- _MATERIAL FOR THE TASK_
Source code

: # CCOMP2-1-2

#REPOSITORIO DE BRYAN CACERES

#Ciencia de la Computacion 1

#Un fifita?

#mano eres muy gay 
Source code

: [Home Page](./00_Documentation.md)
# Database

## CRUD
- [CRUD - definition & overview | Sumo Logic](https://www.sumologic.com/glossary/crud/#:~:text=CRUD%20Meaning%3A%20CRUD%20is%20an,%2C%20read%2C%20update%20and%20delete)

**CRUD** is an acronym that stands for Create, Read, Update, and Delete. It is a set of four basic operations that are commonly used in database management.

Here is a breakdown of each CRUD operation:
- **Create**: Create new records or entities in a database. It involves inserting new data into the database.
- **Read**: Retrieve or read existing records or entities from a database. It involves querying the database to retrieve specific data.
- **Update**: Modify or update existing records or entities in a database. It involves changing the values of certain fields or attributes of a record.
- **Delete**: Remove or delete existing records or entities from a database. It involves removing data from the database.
==
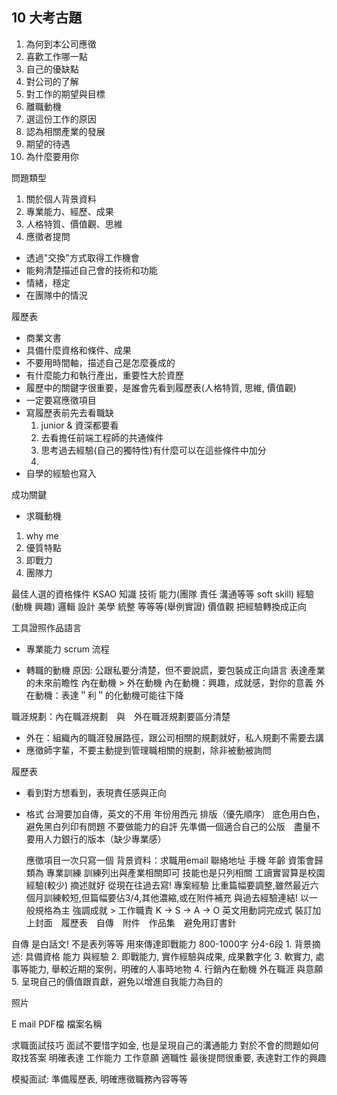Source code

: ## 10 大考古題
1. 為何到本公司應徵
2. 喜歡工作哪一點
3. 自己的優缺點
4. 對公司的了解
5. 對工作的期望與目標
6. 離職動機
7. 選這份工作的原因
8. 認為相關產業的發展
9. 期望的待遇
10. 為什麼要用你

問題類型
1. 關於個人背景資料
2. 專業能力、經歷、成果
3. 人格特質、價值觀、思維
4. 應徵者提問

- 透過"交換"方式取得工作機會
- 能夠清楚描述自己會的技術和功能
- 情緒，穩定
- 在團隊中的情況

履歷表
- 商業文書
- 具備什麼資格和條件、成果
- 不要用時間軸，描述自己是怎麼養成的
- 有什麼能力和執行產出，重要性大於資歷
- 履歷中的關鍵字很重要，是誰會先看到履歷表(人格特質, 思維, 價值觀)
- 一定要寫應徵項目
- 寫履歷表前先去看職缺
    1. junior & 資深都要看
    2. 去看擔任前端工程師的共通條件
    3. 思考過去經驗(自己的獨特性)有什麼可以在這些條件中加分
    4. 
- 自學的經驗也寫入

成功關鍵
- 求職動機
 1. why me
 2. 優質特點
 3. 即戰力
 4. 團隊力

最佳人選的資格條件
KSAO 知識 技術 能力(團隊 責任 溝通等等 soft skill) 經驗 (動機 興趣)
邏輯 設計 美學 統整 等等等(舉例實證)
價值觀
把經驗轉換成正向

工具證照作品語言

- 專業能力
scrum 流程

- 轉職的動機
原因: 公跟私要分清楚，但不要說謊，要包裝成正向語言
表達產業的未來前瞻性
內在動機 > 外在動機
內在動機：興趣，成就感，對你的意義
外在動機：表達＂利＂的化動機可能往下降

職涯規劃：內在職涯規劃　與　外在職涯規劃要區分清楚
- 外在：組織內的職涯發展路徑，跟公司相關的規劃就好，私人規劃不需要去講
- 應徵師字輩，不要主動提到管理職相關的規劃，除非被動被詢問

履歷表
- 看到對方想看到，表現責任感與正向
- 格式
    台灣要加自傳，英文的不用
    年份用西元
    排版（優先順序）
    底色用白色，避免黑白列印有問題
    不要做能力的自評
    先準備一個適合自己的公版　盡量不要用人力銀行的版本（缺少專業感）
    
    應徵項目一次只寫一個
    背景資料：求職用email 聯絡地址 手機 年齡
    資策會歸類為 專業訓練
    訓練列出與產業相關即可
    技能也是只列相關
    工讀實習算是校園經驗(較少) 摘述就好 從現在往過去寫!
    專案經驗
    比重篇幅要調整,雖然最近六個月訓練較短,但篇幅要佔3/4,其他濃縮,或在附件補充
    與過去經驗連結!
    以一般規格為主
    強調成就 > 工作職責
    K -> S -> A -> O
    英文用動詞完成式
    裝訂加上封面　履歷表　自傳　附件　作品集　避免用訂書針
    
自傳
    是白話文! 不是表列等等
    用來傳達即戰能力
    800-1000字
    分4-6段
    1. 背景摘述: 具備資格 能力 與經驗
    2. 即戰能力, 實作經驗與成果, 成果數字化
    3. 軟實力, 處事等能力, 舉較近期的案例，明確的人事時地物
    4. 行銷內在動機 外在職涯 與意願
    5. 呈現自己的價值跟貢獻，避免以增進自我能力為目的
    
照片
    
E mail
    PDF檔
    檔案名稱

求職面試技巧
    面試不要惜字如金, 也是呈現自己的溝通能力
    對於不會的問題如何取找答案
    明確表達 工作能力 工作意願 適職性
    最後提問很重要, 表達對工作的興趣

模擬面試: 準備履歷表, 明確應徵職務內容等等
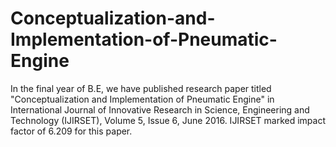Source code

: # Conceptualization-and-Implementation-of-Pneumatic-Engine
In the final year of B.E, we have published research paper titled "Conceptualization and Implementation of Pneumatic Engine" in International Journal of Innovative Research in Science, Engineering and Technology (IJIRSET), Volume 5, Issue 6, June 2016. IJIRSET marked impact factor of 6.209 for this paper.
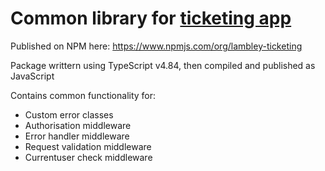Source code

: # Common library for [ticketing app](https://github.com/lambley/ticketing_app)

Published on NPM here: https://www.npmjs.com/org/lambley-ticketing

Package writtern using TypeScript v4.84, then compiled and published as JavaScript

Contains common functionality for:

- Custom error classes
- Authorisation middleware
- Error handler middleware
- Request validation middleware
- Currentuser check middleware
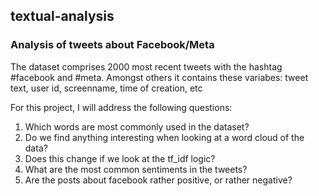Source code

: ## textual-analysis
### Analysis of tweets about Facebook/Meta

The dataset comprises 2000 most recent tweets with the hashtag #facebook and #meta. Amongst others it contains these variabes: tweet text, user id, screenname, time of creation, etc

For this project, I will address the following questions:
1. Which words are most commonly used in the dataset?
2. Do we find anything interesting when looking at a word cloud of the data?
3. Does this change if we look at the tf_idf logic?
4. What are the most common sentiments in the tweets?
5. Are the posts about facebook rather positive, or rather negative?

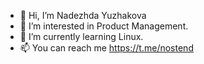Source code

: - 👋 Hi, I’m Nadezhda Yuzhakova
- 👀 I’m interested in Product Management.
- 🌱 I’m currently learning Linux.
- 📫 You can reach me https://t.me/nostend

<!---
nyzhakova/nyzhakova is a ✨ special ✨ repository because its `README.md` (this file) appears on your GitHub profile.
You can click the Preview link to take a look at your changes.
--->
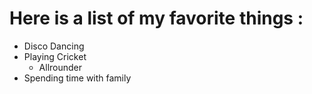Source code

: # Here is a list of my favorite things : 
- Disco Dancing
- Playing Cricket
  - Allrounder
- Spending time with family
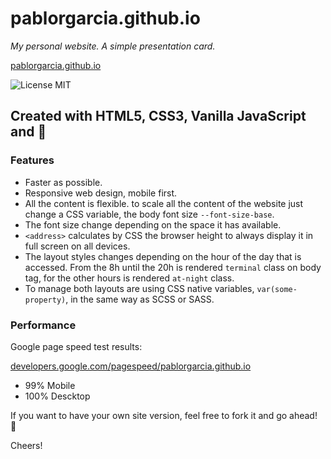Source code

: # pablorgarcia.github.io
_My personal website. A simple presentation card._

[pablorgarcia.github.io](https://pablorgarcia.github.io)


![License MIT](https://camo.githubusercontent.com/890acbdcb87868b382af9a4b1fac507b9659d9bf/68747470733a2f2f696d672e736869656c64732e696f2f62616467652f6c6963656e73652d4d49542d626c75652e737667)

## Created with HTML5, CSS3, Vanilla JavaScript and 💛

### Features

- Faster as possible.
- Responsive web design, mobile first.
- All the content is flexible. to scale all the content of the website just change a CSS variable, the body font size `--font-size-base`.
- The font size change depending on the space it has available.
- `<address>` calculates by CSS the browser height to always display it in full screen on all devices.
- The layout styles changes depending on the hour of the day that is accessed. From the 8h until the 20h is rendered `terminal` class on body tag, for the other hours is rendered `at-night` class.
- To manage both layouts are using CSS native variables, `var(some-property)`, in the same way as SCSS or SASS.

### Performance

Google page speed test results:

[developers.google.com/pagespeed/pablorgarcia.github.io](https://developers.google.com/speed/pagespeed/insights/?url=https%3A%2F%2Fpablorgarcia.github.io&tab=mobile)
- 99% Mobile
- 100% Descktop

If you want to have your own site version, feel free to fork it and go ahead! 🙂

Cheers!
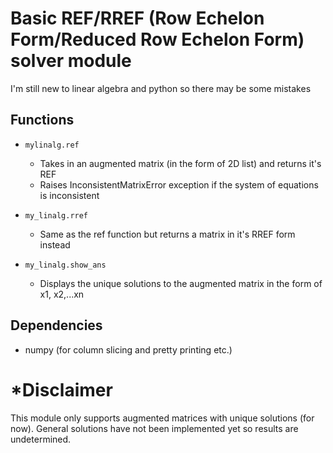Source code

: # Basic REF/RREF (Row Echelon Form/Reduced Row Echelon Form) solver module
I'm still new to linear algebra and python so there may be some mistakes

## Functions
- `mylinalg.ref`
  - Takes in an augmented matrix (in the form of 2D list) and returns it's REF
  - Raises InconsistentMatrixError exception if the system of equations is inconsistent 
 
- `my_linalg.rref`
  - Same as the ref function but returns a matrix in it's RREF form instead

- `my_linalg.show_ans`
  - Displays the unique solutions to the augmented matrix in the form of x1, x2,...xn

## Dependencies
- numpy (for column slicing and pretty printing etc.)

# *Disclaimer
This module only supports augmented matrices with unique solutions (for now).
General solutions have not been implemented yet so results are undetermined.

- _WHAT THE TASK ASKS_
Across all the records, find the lines containing the word "involves" and reproduce each one.

- _ANSWER SPACE_
- **Create**: Create new records or entities in a database. It involves inserting new data into the database.
- **Read**: Retrieve or read existing records or entities from a database. It involves querying the database to retrieve specific data.
- **Update**: Modify or update existing records or entities in a database. It involves changing the values of certain fields or attributes of a record.
- **Delete**: Remove or delete existing records or entities from a database. It involves removing data from the database.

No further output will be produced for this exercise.